Parental reluctance to have their children vaccinated has been linked to outbreaks of certain vaccine-preventable diseases and postulated to have a role in outbreaks of these diseases, particularly measles.7 Despite evidence of sustained measles elimination in Australia,8 there have been isolated measles outbreaks since 2011–12.9 In the USA, parents refusing vaccination for their children on religious or other grounds featured prominently in the three largest measles outbreaks of 2013, which occurred in New York City, North Carolina and Texas, where the virus spread among members of a church taught to distrust vaccination.10 The hypothetical association between the measles, mumps, rubella (MMR) vaccine and autism remains one of the most frequently stated concerns by vaccine-hesitant parents despite a causal association being consistently refuted.11
Australian national immunisation rates are relatively stable and currently fall between 89.7 and 92.3% across all age groups.12 There has been a small downward trend in the 12 to less than 15-months age group across all states and coverage recorded on 31 March 2014 was <90% for the first time in 14 years.
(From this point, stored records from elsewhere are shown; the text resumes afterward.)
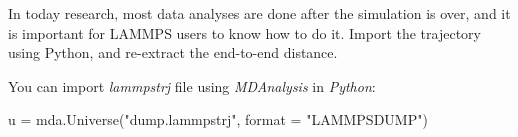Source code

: \noindent In today research, most data analyses are
done after the simulation is over, and it is important for
LAMMPS users to know how to do it.
Import the trajectory using Python, and re-extract the
end-to-end distance.

\begin{tcolorbox}[colback=mylightblue!5!white,colframe=mylightblue!75!black,title=Hints]
You can import \textit{lammpstrj} file using \textit{MDAnalysis} in \textit{Python}:
\begin{lcverbatim}
u = mda.Universe("dump.lammpstrj", format = "LAMMPSDUMP")
\end{lcverbatim}

\noindent \end{tcolorbox}

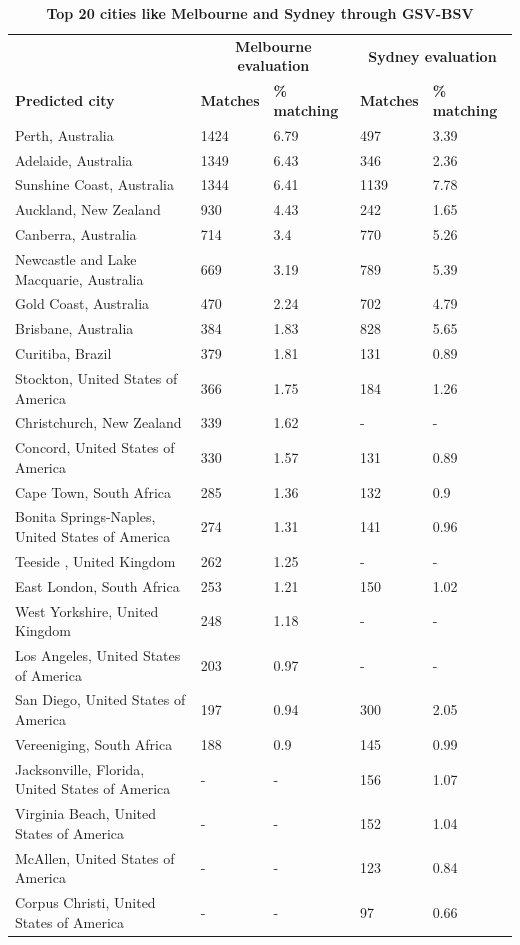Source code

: \documentclass[10pt,letterpaper]{article}
\begin{document}
\begin{table}[!htbp]
\begin{adjustwidth}{-2.25in}{0in}
\caption{\bf Top 20 cities like Melbourne and Sydney through GSV-BSV \label{tab:melbournesydneyGSV}}     
\begin{tabular}{ l  l l l  l}
 \hline    &  \multicolumn{2}{c}{\textbf{Melbourne evaluation}} & \multicolumn{2}{c}{\textbf{Sydney evaluation}}  \\  
\textbf{Predicted city} & \textbf{Matches} & \textbf{\% matching}  & \textbf{Matches} & \textbf{\% matching}\\ \hline
Perth, Australia & 1424 & 6.79 & 497 & 3.39 \\ 
Adelaide, Australia & 1349 & 6.43 & 346 & 2.36 \\ 
Sunshine Coast, Australia & 1344 & 6.41 & 1139 & 7.78 \\ 
Auckland, New Zealand & 930 & 4.43 & 242 & 1.65 \\ 
Canberra, Australia & 714 & 3.4 & 770 & 5.26 \\ 
Newcastle and Lake Macquarie, Australia & 669 & 3.19 & 789 & 5.39 \\ 
Gold Coast, Australia & 470 & 2.24 & 702 & 4.79 \\ 
Brisbane, Australia & 384 & 1.83 & 828 & 5.65 \\ 
Curitiba, Brazil & 379 & 1.81 & 131 & 0.89 \\ 
Stockton, United States of America & 366 & 1.75 & 184 & 1.26 \\ 
Christchurch, New Zealand & 339 & 1.62 &-&- \\ 
Concord, United States of America & 330 & 1.57 & 131 & 0.89 \\ 
Cape Town, South Africa & 285 & 1.36 & 132 & 0.9 \\ 
Bonita Springs-Naples, United States of America & 274 & 1.31 & 141 & 0.96 \\ 
Teeside , United Kingdom & 262 & 1.25 &-&- \\ 
East London, South Africa & 253 & 1.21 & 150 & 1.02 \\ 
West Yorkshire, United Kingdom & 248 & 1.18 &-&- \\ 
Los Angeles, United States of America & 203 & 0.97 &-&- \\ 
San Diego, United States of America & 197 & 0.94 & 300 & 2.05 \\ 
Vereeniging, South Africa & 188 & 0.9 & 145 & 0.99 \\ 
Jacksonville, Florida, United States of America  &-&- & 156 & 1.07\\ 
Virginia Beach, United States of America  &-&- & 152 & 1.04\\ 
McAllen, United States of America&-&- & 123 & 0.84\\ 
Corpus Christi, United States of America&-&- & 97 & 0.66\\ \hline
\end{tabular}
\end{adjustwidth}
\end{table}
\end{document}
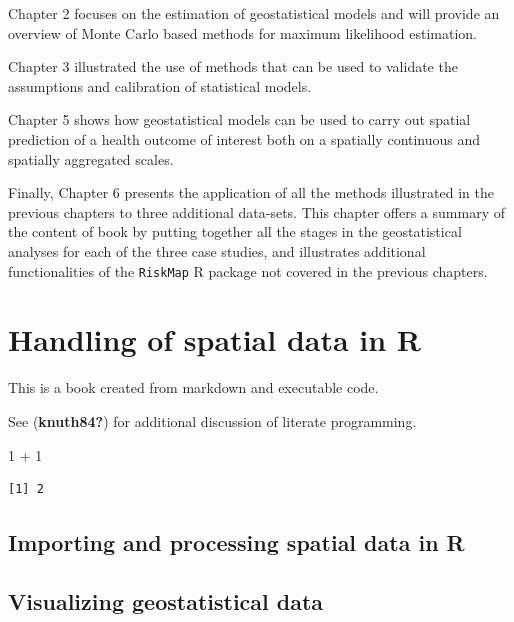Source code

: \documentclass[
  letterpaper,
]{krantz}
\newenvironment{Shaded}{\begin{snugshade}}{\end{snugshade}}
\newcommand{\DecValTok}[1]{\textcolor[rgb]{0.68,0.00,0.00}{#1}}
\newcommand{\SpecialCharTok}[1]{\textcolor[rgb]{0.37,0.37,0.37}{#1}}
\begin{document}
Chapter 2 focuses on the estimation of geostatistical models and will
provide an overview of Monte Carlo based methods for maximum likelihood
estimation.

Chapter 3 illustrated the use of methods that can be used to validate
the assumptions and calibration of statistical models.

Chapter 5 shows how geostatistical models can be used to carry out
spatial prediction of a health outcome of interest both on a spatially
continuous and spatially aggregated scales.

Finally, Chapter 6 presents the application of all the methods
illustrated in the previous chapters to three additional data-sets. This
chapter offers a summary of the content of book by putting together all
the stages in the geostatistical analyses for each of the three case
studies, and illustrates additional functionalities of the
\texttt{RiskMap} R package not covered in the previous chapters.


\hypertarget{handling-of-spatial-data-in-r}{%
\chapter{Handling of spatial data in
R}\label{handling-of-spatial-data-in-r}}

This is a book created from markdown and executable code.

See (\textbf{knuth84?}) for additional discussion of literate
programming.

\begin{Shaded}
\begin{Highlighting}[]
\DecValTok{1} \SpecialCharTok{+} \DecValTok{1}
\end{Highlighting}
\end{Shaded}

\begin{verbatim}
[1] 2
\end{verbatim}

\hypertarget{importing-and-processing-spatial-data-in-r}{%
\section{Importing and processing spatial data in
R}\label{importing-and-processing-spatial-data-in-r}}

\hypertarget{visualizing-geostatistical-data}{%
\section{Visualizing geostatistical
data}\label{visualizing-geostatistical-data}}
\end{document}
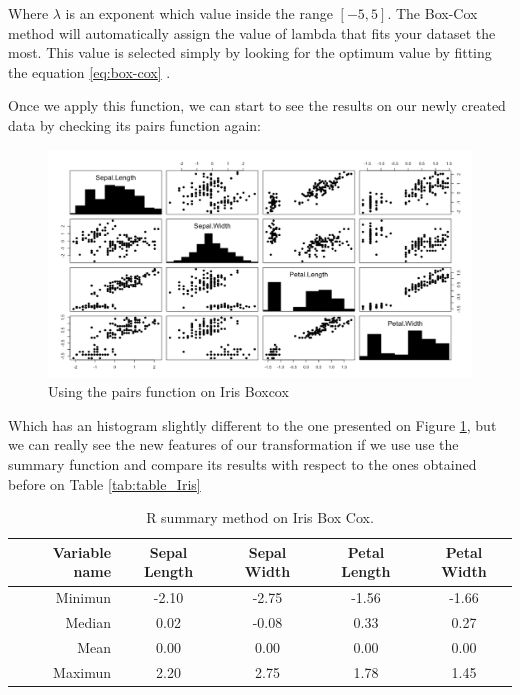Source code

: \documentclass[12pt]{report}
\begin{document}
Where $\lambda$ is an exponent which value inside the range $[-5,5]$. The Box-Cox method will automatically assign the value of lambda that fits your dataset the most. This value is selected simply by looking for the optimum value by fitting the equation \ref{eq:box-cox} . \par

Once we apply this function, we can start to see the results on our newly created data by checking its pairs function again:

\begin{figure}[H]
	\centering
	\includegraphics[width=17cm]{Figuras_tfg/Figure_Boxcox}
	\caption{Using the pairs function on Iris Boxcox}
	\label{fig:figure_pairs_iris}
\end{figure}

Which has an histogram slightly different to the one presented on Figure \ref{fig:figure_pairs_iris}, but we can really see the new features of our transformation if we use use the summary function and compare its results with respect to the ones obtained before on Table \ref{tab:table_Iris}
\newline

\begin{table}[H]
		\caption{R summary method on Iris Box Cox.}
	\begin{center}
	\label{tab:table_Iris_Boxcox}
		\begin{tabular}{r|c|c|c|c} %
			\textbf{Variable name} & \textbf{Sepal Length} & \textbf{Sepal Width} & \textbf{Petal Length} & \textbf{Petal Width}\\
			\hline
			Minimun & -2.10 & -2.75 & -1.56 & -1.66\\
			Median & 0.02 & -0.08 & 0.33 & 0.27\\
			Mean & 0.00 & 0.00 & 0.00 & 0.00\\
			Maximun & 2.20 & 2.75 & 1.78 & 1.45\\
		\end{tabular}
	\end{center}
\end{table}
\end{document}
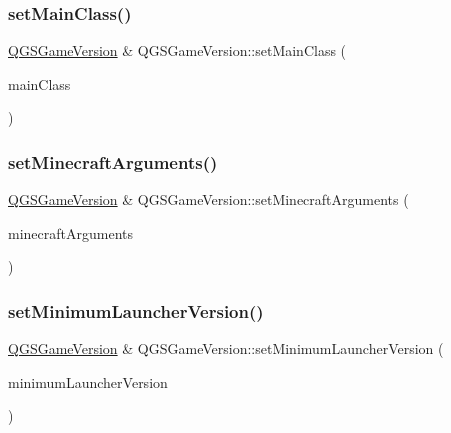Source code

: \mbox{\label{class_q_g_s_game_version_a005ff0cefb59b7e1bb0bf88c566d08e4}} 
\subsubsection{\texorpdfstring{set\+Main\+Class()}{setMainClass()}}
{\footnotesize\ttfamily \mbox{\hyperlink{class_q_g_s_game_version}{Q\+G\+S\+Game\+Version}} \& Q\+G\+S\+Game\+Version\+::set\+Main\+Class (\begin{DoxyParamCaption}\item[{const Q\+String \&}]{main\+Class }\end{DoxyParamCaption})}

\mbox{\label{class_q_g_s_game_version_ae49a35203539517914af3329b0ac0c5b}} 
\subsubsection{\texorpdfstring{set\+Minecraft\+Arguments()}{setMinecraftArguments()}}
{\footnotesize\ttfamily \mbox{\hyperlink{class_q_g_s_game_version}{Q\+G\+S\+Game\+Version}} \& Q\+G\+S\+Game\+Version\+::set\+Minecraft\+Arguments (\begin{DoxyParamCaption}\item[{const Q\+String \&}]{minecraft\+Arguments }\end{DoxyParamCaption})}

\mbox{\label{class_q_g_s_game_version_a42527c9cfcdb7d1e612d47f5d8f42907}} 
\subsubsection{\texorpdfstring{set\+Minimum\+Launcher\+Version()}{setMinimumLauncherVersion()}}
{\footnotesize\ttfamily \mbox{\hyperlink{class_q_g_s_game_version}{Q\+G\+S\+Game\+Version}} \& Q\+G\+S\+Game\+Version\+::set\+Minimum\+Launcher\+Version (\begin{DoxyParamCaption}\item[{const int}]{minimum\+Launcher\+Version }\end{DoxyParamCaption})}

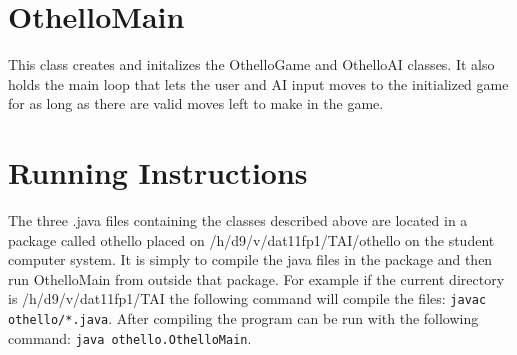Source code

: \documentclass[a4paper]{article}
\begin{document}
\section{OthelloMain}
This class creates and initalizes the OthelloGame and OthelloAI classes. It also holds the main loop that lets the user and AI input moves to the initialized game for as long as there are valid moves left to make in the game.

\section{Running Instructions}
The three .java files containing the classes described above are located in a package called othello placed on /h/d9/v/dat11fp1/TAI/othello on the student computer system. It is simply to compile the java files in the package and then run OthelloMain from outside that package. For example if the current directory is /h/d9/v/dat11fp1/TAI the following command will compile the files: \texttt{javac othello/*.java}. After compiling the program can be run with the following command: \texttt{java othello.OthelloMain}.

\end{document}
Although this is likely to be multifactorial, vaccine hesitancy could be a contributing factor. There are clusters of communities who refuse vaccines in each state in Australia; the refusal rate is up to 7% in towns such as Lismore in NSW. According to the most recent National Health Priority Area (NHPA) report (NHPA 2013), almost 80 000 Australian children under 7 years had not been fully immunised in 2011–2012.
Vaccine hesitancy, herd immunity and the safety of selective vaccination schedules
It is clear that the pockets of vaccine refusers, including those who delay vaccination or adopt selective vaccination schedules, pose a risk to the whole community by threatening the circles of protection created by herd immunity. To provide optimal herd immunity, vaccine coverage above 90% is generally required for most vaccines but is higher for some vaccines, such as measles for which 95% coverage is optimal.13 Some parents are choosing to adopt selective vaccination schedules for their children, but these schedules have not been tested for safety.14 Vaccine recommendations are made to offer protection when a child is most at risk of disease acquisition, to stimulate an optimal immune response and to minimise adverse events. Delaying a vaccine, such as the MMR vaccine, may be done with minimal awareness of the consequences.15 The long-term impact of selective schedules on herd immunity and control of now uncommon vaccine-preventable diseases in developed countries, such as hepatitis B, Haemophilus influenzae type B (Hib) and polio, is unknown.16
What are the most common concerns that parents have about vaccination?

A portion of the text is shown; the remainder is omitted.